Plain-text document sources
-.-.-

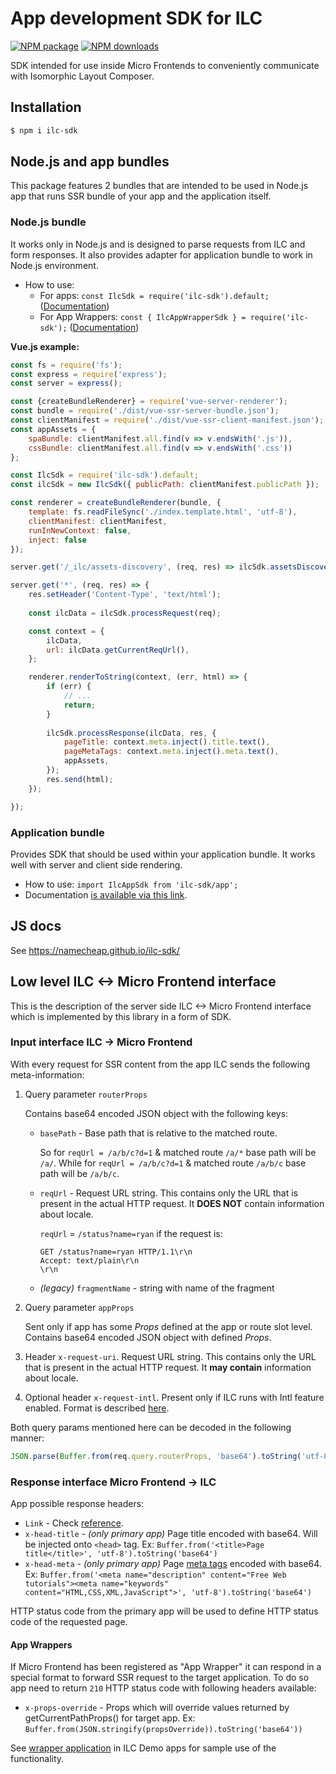 # App development SDK for ILC
[![NPM package](https://badgen.net/npm/v/ilc-sdk?color=red&icon=npm&label=)](https://www.npmjs.com/package/ilc-sdk)
[![NPM downloads](https://badgen.net/npm/dt/ilc-sdk)](https://www.npmjs.com/package/ilc-sdk)

SDK intended for use inside Micro Frontends to conveniently communicate with Isomorphic Layout Composer.

## Installation

```bash
$ npm i ilc-sdk
```

## Node.js and app bundles

This package features 2 bundles that are intended to be used in Node.js app that runs SSR bundle of your app and
the application itself.

### Node.js bundle

It works only in Node.js and is designed to parse requests from ILC and form responses. It also provides adapter for application 
bundle to work in Node.js environment.

- How to use: 
    - For apps: `const IlcSdk = require('ilc-sdk').default;` ([Documentation](https://namecheap.github.io/ilc-sdk/classes/_server_ilcsdk_.ilcsdk.html))
    - For App Wrappers: `const { IlcAppWrapperSdk } = require('ilc-sdk');` ([Documentation](https://namecheap.github.io/ilc-sdk/classes/_server_ilcappwrappersdk_.ilcappwrappersdk.html))

**Vue.js example:**
```javascript
const fs = require('fs');
const express = require('express');
const server = express();

const {createBundleRenderer} = require('vue-server-renderer');
const bundle = require('./dist/vue-ssr-server-bundle.json');
const clientManifest = require('./dist/vue-ssr-client-manifest.json');
const appAssets = {
    spaBundle: clientManifest.all.find(v => v.endsWith('.js')),
    cssBundle: clientManifest.all.find(v => v.endsWith('.css'))
};

const IlcSdk = require('ilc-sdk').default;
const ilcSdk = new IlcSdk({ publicPath: clientManifest.publicPath });

const renderer = createBundleRenderer(bundle, {
    template: fs.readFileSync('./index.template.html', 'utf-8'),
    clientManifest: clientManifest,
    runInNewContext: false,
    inject: false
});

server.get('/_ilc/assets-discovery', (req, res) => ilcSdk.assetsDiscoveryHandler(req, res, appAssets));

server.get('*', (req, res) => {
    res.setHeader('Content-Type', 'text/html');
    
    const ilcData = ilcSdk.processRequest(req);

    const context = {
        ilcData,
        url: ilcData.getCurrentReqUrl(),
    };

    renderer.renderToString(context, (err, html) => {
        if (err) {
            // ...
            return;
        } 
        
        ilcSdk.processResponse(ilcData, res, {
            pageTitle: context.meta.inject().title.text(),
            pageMetaTags: context.meta.inject().meta.text(),
            appAssets,
        });
        res.send(html);
    });

});
```

### Application bundle

Provides SDK that should be used within your application bundle. It works well with server and client side rendering.

- How to use: `import IlcAppSdk from 'ilc-sdk/app';`
- Documentation [is available via this link](https://namecheap.github.io/ilc-sdk/classes/_app_index_.ilcappsdk.html).


## JS docs

See https://namecheap.github.io/ilc-sdk/


## Low level ILC <-> Micro Frontend interface

This is the description of the server side ILC <-> Micro Frontend interface which is implemented by this library in a form
of SDK.

### Input interface ILC -> Micro Frontend
With every request for SSR content from the app ILC sends the following meta-information:
1. Query parameter `routerProps`

   Contains base64 encoded JSON object with the following keys:
   * `basePath` - Base path that is relative to the matched route.
   
       So for `reqUrl = /a/b/c?d=1` & matched route `/a/*` base path will be `/a/`.
       While for `reqUrl = /a/b/c?d=1` & matched route `/a/b/c` base path will be `/a/b/c`.
   * `reqUrl` - Request URL string. This contains only the URL that is present in the actual HTTP request. It **DOES NOT** contain information about locale.
       
       `reqUrl` = `/status?name=ryan` if the request is:
       ```
       GET /status?name=ryan HTTP/1.1\r\n
       Accept: text/plain\r\n
       \r\n
       ```
   * _(legacy)_ `fragmentName` - string with name of the fragment
1. Query parameter `appProps`
  
   Sent only if app has some _Props_ defined at the app or route slot level.
   Contains base64 encoded JSON object with defined _Props_.
  
1. Header `x-request-uri`. Request URL string. This contains only the URL that is present in the actual HTTP request. It **may contain** information about locale.

1. Optional header `x-request-intl`. Present only if ILC runs with Intl feature enabled. Format is described [here](./src/server/IlcProtocol.ts).

Both query params mentioned here can be decoded in the following manner:
```javascript
JSON.parse(Buffer.from(req.query.routerProps, 'base64').toString('utf-8'))
```

### Response interface Micro Frontend -> ILC

App possible response headers:

* `Link` - Check [reference](https://developer.mozilla.org/en-US/docs/Web/HTTP/Headers/Link).
* `x-head-title` - _(only primary app)_ Page title encoded with base64. Will be injected onto `<head>` tag.
Ex: `Buffer.from('<title>Page title</title>', 'utf-8').toString('base64')`
* `x-head-meta` - _(only primary app)_ Page [meta tags](https://www.w3schools.com/tags/tag_meta.asp) encoded with base64.
Ex: `Buffer.from('<meta name="description" content="Free Web tutorials"><meta name="keywords" content="HTML,CSS,XML,JavaScript">', 'utf-8').toString('base64')`

HTTP status code from the primary app will be used to define HTTP status code of the requested page.

#### App Wrappers

If Micro Frontend has been registered as "App Wrapper" it can respond in a special format to forward SSR request to the target 
application. To do so app need to return `210` HTTP status code with following headers available:

* `x-props-override` - Props which will override values returned by getCurrentPathProps() for target app. 
Ex: `Buffer.from(JSON.stringify(propsOverride)).toString('base64'))`

See [wrapper application](https://github.com/namecheap/ilc-demo-apps/tree/master/apps/wrapper) in ILC Demo apps for 
sample use of the functionality.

-.-.-

### Task brief
Give only the number of lines in the data that hold the word "clientManifest".

### Written response
5